Nessuno ribatte: il barman è impegnato con nuovi clienti, Sandro è meditabondo sul caffè macchiato, io mi guardo intorno, e apprezzo la vita nei bar, la vita da bar: ci vuole talento a star fermi tutto il giorno su uno sgabello, a sbevazzare, a mettere soldi nei videopoker, ad ascoltare i discorsi dei clienti, insomma, a fare per tutto il giorno ciò che (in cinque minuti) mi ha dato l’energia per questo racconto. È breve, dannatamente breve lo slancio creativo: già si sta offuscando, sta svanendo l’immagine del bar e della breve storia che vorrei raccontare, ma i fatti sono realmente durati pochi minuti (poche righe) il tempo di un caffè.
Poi io e Sandro siamo usciti in strada, ed è stato come aver strappato in due un foglio: io e lui fuori (a dar vita ad un racconto) mentre dentro –nel bar- un’altra storia spezzata a svolgersi. Pochi passi e Sandro è andato via con l’ape, ed io sono entrato in laboratorio: un altro strappo.

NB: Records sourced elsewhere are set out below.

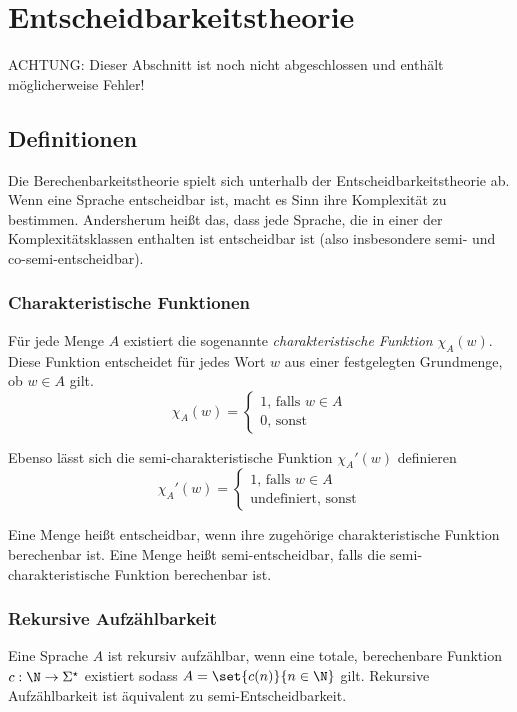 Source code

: \chapter{Entscheidbarkeitstheorie}
{\color{red}ACHTUNG: Dieser Abschnitt ist noch nicht abgeschlossen und enthält möglicherweise Fehler!}
\section{Definitionen}
Die Berechenbarkeitstheorie spielt sich unterhalb der Entscheidbarkeitstheorie ab. Wenn eine Sprache entscheidbar ist, macht es Sinn ihre Komplexität zu bestimmen. Andersherum heißt das, dass jede Sprache, die in einer der Komplexitätsklassen enthalten ist entscheidbar ist (also insbesondere semi- und co-semi-entscheidbar).

\subsection{Charakteristische Funktionen}
Für jede Menge $A$ existiert die sogenannte \emph{charakteristische Funktion} $\chi_A(w)$. Diese Funktion entscheidet für jedes Wort $w$ aus einer festgelegten Grundmenge, ob $w\in A$ gilt.
\begin{equation*}
	\chi_A(w)=\begin{cases}
		1\text{, falls } w\in A\\
		0\text{, sonst}
	\end{cases}
\end{equation*}

Ebenso lässt sich die semi-charakteristische Funktion $\chi_A'(w)$ definieren
\begin{equation*}
	\chi_A'(w)=\begin{cases}
		1\text{, falls } w\in A\\
		\mathrm{undefiniert}\text{, sonst}
	\end{cases}
\end{equation*}

Eine Menge heißt entscheidbar, wenn ihre zugehörige charakteristische Funktion berechenbar ist. Eine Menge heißt semi-entscheidbar, falls die semi-charakteristische Funktion berechenbar ist.

\subsection{Rekursive Aufzählbarkeit}
Eine Sprache $A$ ist rekursiv aufzählbar, wenn eine totale, berechenbare Funktion $c:\N\rightarrow\Sigma^\star$ existiert sodass $A=\set{c(n)}{n\in\N}$ gilt. Rekursive Aufzählbarkeit ist äquivalent zu semi-Entscheidbarkeit.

Il guardiano – finito il caffè e la discussione - uscirà dal bar e, confuso tra i tuoni autunnali, si udirà – percepito solo dagli orecchi più fini - un nuovo strappo; e così avanti, divisioni su divisioni, ci ritroveremo sempre più soli, ma con molte storie da raccontare.

Ora sono solo, ed è sempre così quando scrivo, quasi sempre. 
Ora sono in attesa dello strappo tra me e me, della perdita di coscienza che mi porta a scrivere. Volontà, concentrazione, idee, ed essere di pessimo umore: al momento gli ingredienti ci sono tutti.
Lo slancio è finito, mai saprò quando giungerà il prossimo, come mai si sa chi ti colpirà alle spalle, per quanto tu creda di averlo sempre di fronte.
È “la bestia” che a volte agisce con impulsi che abbiamo dimenticato, che abbiamo soppresso, che in molti casi sono inutili, superflui…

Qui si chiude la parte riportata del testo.